** TASK DETAILS **
Show every line of the data below that includes the word "previous".

** DATA TO PROCESS **

────────────────────

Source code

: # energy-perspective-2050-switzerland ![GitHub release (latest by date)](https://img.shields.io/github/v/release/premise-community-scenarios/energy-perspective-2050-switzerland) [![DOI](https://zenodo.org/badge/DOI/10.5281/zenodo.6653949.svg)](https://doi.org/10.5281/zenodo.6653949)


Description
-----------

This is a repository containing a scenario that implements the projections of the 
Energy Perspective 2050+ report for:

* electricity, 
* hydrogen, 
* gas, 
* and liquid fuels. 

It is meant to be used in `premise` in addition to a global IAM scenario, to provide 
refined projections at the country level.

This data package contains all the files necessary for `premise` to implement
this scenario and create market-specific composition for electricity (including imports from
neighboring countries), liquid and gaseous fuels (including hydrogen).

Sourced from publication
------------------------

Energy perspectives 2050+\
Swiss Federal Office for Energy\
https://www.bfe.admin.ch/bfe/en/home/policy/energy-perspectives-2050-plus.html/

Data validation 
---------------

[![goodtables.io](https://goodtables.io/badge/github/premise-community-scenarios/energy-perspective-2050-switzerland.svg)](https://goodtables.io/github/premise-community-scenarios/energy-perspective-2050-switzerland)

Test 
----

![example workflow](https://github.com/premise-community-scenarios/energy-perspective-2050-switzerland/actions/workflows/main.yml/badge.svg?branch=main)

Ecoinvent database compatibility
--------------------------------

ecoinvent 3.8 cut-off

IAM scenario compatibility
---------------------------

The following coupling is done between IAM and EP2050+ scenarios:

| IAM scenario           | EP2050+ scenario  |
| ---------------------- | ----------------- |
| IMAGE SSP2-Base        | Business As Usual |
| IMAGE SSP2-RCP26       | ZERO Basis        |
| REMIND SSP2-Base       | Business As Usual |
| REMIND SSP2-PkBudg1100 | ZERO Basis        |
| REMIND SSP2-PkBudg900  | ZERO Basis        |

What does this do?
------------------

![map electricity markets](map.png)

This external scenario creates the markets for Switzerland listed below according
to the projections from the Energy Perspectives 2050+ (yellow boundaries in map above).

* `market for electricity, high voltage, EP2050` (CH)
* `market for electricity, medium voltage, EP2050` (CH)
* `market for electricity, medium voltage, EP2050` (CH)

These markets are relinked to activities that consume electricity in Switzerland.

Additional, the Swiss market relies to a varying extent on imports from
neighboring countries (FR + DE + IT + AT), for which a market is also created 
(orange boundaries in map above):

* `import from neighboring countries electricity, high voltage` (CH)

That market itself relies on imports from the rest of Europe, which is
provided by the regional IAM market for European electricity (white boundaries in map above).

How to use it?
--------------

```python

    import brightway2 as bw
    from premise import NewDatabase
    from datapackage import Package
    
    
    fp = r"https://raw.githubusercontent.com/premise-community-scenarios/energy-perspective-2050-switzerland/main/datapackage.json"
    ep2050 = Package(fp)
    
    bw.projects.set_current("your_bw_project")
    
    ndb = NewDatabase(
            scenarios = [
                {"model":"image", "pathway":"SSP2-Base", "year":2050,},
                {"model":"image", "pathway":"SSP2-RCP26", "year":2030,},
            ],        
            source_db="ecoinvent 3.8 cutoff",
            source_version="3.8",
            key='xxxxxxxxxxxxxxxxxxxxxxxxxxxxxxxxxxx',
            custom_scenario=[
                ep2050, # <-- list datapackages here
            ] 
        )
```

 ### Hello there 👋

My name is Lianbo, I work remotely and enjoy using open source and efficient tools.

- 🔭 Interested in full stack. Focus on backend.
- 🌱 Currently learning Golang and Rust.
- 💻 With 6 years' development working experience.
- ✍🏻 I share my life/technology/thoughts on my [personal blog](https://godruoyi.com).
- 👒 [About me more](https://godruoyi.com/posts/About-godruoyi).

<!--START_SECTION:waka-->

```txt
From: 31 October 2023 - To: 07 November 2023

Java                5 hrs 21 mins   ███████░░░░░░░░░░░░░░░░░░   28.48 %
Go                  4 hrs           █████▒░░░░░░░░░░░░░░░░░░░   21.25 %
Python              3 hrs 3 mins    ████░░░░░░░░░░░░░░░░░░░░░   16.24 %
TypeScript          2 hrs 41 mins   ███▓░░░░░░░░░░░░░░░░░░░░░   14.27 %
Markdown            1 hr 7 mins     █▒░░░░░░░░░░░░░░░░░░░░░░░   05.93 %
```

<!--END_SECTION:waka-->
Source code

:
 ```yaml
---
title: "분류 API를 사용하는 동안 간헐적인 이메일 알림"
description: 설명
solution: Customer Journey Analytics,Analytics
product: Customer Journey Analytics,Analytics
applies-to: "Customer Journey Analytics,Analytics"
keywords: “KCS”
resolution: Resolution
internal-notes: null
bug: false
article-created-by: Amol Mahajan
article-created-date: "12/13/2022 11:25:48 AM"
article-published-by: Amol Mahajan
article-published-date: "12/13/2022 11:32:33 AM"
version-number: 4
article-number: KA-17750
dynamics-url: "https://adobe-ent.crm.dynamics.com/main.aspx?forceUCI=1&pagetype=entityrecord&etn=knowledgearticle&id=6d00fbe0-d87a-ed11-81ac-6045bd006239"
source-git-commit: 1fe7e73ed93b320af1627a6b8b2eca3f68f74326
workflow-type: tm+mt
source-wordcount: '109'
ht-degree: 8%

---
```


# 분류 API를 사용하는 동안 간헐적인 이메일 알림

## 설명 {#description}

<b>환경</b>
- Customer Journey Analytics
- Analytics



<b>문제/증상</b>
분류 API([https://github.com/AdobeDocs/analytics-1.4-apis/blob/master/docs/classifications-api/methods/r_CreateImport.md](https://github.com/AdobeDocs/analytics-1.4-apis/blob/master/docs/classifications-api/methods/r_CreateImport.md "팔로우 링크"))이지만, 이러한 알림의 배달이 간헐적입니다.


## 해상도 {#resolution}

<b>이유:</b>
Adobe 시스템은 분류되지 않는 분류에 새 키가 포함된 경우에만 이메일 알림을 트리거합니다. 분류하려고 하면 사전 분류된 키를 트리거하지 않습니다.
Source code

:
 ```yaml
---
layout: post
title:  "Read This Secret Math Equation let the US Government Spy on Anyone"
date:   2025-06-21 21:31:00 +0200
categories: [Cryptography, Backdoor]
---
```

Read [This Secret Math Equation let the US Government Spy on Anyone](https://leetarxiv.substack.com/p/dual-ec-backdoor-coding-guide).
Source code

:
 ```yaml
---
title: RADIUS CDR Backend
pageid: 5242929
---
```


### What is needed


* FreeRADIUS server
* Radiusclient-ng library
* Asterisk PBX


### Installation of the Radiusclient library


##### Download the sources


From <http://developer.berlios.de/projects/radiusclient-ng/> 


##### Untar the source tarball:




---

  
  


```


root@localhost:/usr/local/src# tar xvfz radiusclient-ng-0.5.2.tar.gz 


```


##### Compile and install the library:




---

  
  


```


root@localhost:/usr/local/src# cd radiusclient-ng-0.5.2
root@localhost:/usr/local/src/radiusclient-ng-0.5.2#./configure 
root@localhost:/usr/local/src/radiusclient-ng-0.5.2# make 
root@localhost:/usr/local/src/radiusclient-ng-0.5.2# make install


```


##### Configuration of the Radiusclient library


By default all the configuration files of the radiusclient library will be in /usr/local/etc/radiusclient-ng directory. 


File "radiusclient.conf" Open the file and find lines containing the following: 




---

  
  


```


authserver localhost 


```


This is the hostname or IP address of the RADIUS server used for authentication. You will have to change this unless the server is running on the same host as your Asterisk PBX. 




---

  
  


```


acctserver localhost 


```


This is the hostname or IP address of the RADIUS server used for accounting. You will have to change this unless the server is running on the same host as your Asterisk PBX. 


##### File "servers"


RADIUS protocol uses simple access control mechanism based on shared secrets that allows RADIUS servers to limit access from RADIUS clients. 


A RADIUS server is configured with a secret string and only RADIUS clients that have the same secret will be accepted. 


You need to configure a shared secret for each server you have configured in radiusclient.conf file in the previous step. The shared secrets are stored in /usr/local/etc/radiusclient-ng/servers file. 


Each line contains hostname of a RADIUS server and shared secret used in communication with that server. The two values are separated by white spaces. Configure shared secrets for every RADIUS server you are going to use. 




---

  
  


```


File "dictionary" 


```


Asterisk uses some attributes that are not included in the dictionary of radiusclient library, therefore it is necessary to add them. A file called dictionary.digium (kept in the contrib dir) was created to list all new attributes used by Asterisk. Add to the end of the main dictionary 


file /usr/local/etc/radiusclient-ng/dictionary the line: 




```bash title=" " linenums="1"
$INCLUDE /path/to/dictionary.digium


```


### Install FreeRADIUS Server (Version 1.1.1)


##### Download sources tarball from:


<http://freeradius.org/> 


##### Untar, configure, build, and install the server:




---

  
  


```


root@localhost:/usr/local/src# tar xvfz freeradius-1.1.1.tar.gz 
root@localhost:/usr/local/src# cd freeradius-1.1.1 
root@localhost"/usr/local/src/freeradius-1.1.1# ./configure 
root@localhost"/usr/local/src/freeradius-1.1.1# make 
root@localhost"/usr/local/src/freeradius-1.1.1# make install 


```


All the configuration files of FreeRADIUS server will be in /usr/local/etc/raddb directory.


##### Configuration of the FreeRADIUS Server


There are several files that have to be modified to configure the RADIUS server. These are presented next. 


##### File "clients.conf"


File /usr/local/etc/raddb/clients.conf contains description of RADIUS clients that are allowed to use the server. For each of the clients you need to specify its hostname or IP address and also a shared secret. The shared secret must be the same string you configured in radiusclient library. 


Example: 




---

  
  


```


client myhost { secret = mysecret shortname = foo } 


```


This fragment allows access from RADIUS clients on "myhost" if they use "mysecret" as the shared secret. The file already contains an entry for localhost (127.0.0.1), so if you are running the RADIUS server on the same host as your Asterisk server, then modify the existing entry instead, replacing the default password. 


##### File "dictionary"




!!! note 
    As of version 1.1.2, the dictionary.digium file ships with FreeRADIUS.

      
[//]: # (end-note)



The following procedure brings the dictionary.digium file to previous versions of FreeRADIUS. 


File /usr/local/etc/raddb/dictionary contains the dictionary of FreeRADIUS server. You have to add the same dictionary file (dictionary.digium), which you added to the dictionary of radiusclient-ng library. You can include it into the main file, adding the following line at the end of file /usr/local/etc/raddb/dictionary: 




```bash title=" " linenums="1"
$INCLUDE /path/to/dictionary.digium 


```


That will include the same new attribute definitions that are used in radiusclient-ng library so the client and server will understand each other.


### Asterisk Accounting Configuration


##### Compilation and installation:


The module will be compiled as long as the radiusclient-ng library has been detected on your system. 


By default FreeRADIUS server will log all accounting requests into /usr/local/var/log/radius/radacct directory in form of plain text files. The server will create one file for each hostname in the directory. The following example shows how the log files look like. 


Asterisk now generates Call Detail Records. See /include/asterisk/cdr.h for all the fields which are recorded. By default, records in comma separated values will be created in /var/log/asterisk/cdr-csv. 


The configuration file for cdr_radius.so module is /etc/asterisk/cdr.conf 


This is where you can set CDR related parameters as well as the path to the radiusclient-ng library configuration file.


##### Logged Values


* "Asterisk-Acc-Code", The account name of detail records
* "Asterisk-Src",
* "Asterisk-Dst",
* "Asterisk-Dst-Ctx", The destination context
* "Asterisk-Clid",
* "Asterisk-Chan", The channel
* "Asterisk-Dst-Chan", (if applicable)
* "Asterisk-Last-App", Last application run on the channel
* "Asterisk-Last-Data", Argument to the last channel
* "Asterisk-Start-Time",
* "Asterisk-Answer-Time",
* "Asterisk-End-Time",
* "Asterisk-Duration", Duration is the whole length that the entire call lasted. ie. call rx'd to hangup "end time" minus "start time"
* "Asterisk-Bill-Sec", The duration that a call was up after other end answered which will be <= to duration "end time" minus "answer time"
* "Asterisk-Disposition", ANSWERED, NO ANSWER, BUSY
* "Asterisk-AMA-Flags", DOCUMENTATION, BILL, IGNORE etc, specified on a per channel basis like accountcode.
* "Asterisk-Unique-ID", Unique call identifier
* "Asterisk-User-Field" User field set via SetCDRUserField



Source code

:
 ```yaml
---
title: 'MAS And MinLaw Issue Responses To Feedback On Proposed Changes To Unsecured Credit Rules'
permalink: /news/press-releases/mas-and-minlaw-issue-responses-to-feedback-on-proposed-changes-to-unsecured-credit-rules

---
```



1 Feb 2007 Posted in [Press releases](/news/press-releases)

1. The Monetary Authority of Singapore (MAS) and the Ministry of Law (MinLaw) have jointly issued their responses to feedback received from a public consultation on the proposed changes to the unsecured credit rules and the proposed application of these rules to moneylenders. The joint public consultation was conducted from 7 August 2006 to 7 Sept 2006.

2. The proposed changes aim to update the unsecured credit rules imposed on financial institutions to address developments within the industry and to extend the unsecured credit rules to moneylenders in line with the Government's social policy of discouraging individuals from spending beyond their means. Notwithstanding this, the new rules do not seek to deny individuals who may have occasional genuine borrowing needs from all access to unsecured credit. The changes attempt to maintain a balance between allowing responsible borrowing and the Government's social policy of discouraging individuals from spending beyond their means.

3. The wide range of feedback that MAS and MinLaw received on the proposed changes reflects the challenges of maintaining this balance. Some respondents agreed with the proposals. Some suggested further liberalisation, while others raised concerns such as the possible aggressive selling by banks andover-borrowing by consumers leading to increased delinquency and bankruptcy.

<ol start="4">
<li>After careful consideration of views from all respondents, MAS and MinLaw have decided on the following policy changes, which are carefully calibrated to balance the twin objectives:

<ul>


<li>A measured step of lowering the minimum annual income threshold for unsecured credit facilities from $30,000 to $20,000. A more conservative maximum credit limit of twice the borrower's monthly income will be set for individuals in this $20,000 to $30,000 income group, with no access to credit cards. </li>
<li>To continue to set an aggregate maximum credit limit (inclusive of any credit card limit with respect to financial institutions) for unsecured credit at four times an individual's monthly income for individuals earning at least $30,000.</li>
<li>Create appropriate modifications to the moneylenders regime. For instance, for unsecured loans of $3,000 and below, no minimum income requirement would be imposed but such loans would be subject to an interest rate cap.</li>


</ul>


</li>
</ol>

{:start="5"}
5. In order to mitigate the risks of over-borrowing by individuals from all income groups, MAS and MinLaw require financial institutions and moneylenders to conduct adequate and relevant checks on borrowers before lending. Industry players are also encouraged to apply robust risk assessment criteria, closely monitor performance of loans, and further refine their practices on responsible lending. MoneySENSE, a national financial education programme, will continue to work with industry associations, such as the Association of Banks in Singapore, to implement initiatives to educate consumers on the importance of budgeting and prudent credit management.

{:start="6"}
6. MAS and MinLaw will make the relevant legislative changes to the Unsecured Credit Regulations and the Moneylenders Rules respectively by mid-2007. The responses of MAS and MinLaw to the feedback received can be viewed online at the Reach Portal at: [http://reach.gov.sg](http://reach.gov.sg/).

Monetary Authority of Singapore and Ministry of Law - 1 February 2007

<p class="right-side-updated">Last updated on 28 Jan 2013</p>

────────────────────

** RESULT FOR THIS TASK **
You need to configure a shared secret for each server you have configured in radiusclient.conf file in the previous step. The shared secrets are stored in /usr/local/etc/radiusclient-ng/servers file. 
The following procedure brings the dictionary.digium file to previous versions of FreeRADIUS. 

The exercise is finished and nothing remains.